* WHAT THE TASK REQUIRES
The response must contain every line below in which "from" appears.

[[ PROVIDED RECORDS open ]]

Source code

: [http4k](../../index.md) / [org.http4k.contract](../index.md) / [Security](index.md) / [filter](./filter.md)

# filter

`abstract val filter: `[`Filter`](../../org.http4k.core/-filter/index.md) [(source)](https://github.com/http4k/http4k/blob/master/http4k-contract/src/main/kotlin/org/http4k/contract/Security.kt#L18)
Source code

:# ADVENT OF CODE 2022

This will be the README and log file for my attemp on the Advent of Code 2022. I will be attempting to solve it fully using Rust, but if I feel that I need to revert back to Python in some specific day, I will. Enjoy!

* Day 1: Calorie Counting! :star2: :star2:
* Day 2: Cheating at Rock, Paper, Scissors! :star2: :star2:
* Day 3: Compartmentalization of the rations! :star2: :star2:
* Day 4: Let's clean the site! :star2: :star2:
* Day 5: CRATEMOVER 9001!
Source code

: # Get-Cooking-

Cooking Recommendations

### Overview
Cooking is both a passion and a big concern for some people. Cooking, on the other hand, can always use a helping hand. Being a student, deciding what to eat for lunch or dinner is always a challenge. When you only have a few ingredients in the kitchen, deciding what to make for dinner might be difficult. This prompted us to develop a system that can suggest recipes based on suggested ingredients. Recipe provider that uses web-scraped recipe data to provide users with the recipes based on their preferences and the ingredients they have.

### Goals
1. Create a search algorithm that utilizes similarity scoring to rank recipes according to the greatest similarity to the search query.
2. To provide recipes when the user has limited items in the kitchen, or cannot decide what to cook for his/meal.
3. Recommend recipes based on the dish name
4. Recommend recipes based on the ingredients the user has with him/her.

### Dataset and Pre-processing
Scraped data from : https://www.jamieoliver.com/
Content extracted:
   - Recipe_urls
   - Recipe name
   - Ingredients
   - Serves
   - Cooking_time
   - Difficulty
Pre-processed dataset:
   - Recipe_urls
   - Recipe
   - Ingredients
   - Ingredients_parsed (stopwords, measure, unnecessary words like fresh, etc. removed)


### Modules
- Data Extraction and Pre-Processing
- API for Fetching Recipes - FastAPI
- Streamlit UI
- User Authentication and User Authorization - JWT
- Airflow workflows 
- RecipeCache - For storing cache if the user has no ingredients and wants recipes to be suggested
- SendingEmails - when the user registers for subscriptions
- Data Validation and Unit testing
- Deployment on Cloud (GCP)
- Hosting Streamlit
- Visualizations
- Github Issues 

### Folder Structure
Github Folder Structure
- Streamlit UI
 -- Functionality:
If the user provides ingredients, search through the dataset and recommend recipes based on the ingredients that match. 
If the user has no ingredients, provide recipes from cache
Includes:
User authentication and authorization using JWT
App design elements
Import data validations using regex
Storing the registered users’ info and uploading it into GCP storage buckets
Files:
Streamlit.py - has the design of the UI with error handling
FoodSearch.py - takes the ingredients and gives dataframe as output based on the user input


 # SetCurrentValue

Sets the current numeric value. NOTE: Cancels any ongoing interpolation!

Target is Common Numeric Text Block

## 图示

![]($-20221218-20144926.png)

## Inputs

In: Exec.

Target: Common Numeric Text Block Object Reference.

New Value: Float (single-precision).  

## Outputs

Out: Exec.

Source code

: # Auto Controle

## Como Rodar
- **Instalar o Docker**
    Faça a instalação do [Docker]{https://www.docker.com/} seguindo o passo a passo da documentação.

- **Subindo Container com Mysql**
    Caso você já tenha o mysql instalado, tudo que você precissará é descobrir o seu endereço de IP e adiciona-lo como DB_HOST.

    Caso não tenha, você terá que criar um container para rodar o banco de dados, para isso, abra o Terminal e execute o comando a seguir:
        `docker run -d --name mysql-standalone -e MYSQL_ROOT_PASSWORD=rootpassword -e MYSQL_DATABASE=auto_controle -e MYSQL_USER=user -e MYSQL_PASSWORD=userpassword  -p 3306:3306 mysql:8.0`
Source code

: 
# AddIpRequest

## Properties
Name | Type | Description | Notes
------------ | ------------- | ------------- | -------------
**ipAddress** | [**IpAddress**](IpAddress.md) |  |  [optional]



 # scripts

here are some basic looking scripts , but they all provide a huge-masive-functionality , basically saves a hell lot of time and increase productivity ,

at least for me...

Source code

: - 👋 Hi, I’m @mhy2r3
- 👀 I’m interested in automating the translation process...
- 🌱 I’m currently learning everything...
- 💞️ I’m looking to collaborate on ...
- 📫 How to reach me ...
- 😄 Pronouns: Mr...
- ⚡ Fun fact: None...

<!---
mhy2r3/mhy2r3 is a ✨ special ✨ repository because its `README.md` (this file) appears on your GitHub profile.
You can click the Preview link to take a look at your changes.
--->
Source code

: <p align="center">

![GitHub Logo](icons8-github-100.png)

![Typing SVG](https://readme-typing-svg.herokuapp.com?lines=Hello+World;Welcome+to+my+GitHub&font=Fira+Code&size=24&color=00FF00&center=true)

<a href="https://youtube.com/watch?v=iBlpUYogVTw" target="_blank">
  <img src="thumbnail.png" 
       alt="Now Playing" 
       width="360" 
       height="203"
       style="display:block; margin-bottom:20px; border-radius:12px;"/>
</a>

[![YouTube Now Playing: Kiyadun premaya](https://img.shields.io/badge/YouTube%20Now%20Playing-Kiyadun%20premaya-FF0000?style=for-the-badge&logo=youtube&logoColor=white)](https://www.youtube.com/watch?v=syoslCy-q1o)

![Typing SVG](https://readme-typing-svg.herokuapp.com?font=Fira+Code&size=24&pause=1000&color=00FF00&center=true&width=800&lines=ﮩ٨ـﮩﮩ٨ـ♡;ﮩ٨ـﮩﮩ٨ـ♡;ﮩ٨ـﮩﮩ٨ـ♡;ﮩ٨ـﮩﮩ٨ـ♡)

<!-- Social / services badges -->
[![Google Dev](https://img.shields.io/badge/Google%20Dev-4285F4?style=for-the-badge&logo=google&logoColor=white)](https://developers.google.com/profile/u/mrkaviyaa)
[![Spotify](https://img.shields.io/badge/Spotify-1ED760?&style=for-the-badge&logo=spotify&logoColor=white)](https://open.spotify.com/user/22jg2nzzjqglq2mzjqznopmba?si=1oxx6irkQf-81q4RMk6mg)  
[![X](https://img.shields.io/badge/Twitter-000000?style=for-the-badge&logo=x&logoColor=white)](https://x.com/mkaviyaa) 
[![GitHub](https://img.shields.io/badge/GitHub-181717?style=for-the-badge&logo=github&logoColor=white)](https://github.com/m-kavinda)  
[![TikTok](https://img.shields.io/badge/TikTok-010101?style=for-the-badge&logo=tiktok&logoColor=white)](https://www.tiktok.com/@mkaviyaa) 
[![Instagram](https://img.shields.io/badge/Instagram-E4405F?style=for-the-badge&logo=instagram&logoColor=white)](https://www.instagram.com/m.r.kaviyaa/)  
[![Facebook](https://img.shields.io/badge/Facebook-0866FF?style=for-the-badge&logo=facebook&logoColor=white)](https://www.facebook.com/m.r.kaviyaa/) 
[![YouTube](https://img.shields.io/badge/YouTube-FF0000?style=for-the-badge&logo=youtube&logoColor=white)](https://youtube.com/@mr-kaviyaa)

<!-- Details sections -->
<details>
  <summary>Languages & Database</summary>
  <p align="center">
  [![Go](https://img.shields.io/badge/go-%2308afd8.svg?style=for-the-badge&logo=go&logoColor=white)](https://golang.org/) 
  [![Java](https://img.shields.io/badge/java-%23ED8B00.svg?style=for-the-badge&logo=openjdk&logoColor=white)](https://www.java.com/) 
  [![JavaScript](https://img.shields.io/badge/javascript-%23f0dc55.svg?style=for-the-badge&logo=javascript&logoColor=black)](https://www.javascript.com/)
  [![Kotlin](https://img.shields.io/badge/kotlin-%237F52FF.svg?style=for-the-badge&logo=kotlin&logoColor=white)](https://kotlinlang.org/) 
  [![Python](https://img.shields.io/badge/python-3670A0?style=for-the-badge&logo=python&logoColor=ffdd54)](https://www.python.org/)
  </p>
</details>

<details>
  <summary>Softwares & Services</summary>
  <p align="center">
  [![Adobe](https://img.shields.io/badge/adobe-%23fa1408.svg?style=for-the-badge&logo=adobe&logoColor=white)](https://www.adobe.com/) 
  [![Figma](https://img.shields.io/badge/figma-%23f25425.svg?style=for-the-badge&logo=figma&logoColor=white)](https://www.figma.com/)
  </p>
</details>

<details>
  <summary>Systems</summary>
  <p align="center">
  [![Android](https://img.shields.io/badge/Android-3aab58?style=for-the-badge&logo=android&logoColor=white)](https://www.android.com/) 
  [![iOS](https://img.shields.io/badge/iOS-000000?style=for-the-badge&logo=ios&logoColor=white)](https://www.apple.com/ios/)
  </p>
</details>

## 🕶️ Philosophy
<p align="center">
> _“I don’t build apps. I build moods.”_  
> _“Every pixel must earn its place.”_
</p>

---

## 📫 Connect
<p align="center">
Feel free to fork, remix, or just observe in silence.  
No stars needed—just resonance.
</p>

[[ PROVIDED RECORDS closed ]]

* ANSWER BOX
Scraped data from : https://www.jamieoliver.com/
If the user has no ingredients, provide recipes from cache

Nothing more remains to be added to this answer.